Locals—and they have included David Niven, Oscar Wilde, Charlie Chaplin, Noel Coward, Baroness Beatrice Ephrussi de Rothschild, the Rolling Stones, Paul Allen and Andrew Lloyd Webber to name just a few—call this one-time impoverished fishing village simply Cap Ferrat.

Covered in lush vegetation, studded with pine and olive trees, with 360-degree views that include Elton John’s home at the top of Mt. Boron in Nice, the Baie des Fourmis, Eze and the Tête du Chien 1500 feet above Monaco, Cap Ferrat also offers one of theprettiest coastal trails in the world, a 3.6-mile trek around the perimeter of the peninsula, “It’s magical, peaceful and private,” says the real estate broker Jameson Farn, owner of Experience the French Riviera, who’s lived on Cap Ferrat for four years and leases villas in the area that start at about $90,000 per night.

“I’m always in awe. The history, the intrigue, the incredible personalities who lived here in the past and live here today – I never take it for granted.”

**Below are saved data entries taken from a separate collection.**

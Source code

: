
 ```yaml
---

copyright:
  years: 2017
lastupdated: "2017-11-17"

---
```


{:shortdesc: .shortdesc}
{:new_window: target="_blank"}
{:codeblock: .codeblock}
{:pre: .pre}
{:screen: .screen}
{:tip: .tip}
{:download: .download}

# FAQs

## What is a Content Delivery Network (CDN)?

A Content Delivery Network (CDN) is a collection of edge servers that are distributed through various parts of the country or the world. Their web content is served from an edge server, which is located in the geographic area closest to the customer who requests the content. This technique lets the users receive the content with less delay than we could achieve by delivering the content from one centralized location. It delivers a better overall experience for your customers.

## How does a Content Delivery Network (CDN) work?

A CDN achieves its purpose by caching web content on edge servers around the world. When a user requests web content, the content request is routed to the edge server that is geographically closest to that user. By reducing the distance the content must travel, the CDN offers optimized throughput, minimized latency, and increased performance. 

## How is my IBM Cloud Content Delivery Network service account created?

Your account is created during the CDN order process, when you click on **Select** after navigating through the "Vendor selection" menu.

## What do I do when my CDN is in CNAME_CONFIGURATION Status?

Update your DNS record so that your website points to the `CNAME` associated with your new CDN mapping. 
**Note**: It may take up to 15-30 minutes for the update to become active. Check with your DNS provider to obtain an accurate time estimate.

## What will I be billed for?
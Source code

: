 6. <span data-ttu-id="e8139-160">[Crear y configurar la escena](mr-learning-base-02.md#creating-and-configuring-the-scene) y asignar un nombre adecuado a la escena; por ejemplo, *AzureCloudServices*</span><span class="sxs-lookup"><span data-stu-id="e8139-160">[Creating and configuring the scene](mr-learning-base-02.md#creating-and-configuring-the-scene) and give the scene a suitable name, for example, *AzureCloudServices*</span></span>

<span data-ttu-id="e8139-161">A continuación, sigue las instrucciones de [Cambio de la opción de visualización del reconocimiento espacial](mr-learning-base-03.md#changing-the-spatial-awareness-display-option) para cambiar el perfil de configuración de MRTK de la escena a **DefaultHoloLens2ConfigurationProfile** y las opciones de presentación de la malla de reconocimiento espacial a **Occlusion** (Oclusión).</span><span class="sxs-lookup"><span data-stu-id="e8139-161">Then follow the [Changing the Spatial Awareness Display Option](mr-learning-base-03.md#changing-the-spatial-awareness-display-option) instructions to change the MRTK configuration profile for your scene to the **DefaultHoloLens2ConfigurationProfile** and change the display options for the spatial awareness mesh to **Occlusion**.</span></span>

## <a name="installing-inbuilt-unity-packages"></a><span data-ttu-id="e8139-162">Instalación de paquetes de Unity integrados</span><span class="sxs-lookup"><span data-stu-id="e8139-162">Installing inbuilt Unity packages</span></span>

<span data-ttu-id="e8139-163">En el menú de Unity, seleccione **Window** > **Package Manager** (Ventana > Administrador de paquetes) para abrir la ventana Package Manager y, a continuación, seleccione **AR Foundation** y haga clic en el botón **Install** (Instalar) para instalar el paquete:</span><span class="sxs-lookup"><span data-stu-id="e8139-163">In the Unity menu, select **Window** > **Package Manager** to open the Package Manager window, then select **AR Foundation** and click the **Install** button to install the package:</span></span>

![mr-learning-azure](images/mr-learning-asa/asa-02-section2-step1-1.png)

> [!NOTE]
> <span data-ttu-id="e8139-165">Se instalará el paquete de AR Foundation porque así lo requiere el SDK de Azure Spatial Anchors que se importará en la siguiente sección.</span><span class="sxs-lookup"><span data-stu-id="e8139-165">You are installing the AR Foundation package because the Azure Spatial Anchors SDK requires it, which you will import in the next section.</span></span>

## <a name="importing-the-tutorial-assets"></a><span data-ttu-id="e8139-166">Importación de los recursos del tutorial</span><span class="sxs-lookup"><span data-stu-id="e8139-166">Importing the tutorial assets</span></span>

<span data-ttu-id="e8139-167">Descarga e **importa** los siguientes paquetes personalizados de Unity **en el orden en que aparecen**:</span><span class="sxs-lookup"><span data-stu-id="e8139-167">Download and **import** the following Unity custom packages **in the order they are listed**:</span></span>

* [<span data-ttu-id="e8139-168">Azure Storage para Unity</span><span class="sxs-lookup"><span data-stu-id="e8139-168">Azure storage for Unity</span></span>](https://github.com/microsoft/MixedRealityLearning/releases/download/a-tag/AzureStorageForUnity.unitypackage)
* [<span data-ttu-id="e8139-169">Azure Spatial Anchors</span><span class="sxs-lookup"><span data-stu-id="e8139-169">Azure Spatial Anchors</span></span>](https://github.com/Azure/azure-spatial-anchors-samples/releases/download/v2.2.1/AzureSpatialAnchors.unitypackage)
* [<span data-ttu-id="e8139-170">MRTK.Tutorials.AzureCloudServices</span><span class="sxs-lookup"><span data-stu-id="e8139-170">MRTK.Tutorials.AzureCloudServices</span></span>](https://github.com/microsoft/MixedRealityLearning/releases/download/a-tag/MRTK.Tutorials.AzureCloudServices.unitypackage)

Villa Les Cèdres’ amenities include a ballroom, stables and an Olympic-size swimming pool, along with jaw-dropping views of the Mediterranean that on a clear day extend all the way to Corsica.

The sun shines here 300 days a year. So it’s not where you expect to find traces of the man whose evil works inspired Joseph Conrad’s 1899 novella, Heart of Darkness.

But Leopold II left his mark all over Cap Ferrat. The British writer Somerset Maugham, who famously called the French Riviera a “sunny place for shady people,” moved into another of Leopold’s former properties here, the magnificent Villa La Mauresque, in 1927, almost 20 years after the king’s death.

Campari, the current owners of Villa Les Cèdres, have yet to identify the new buyer other than to say it is a private individual.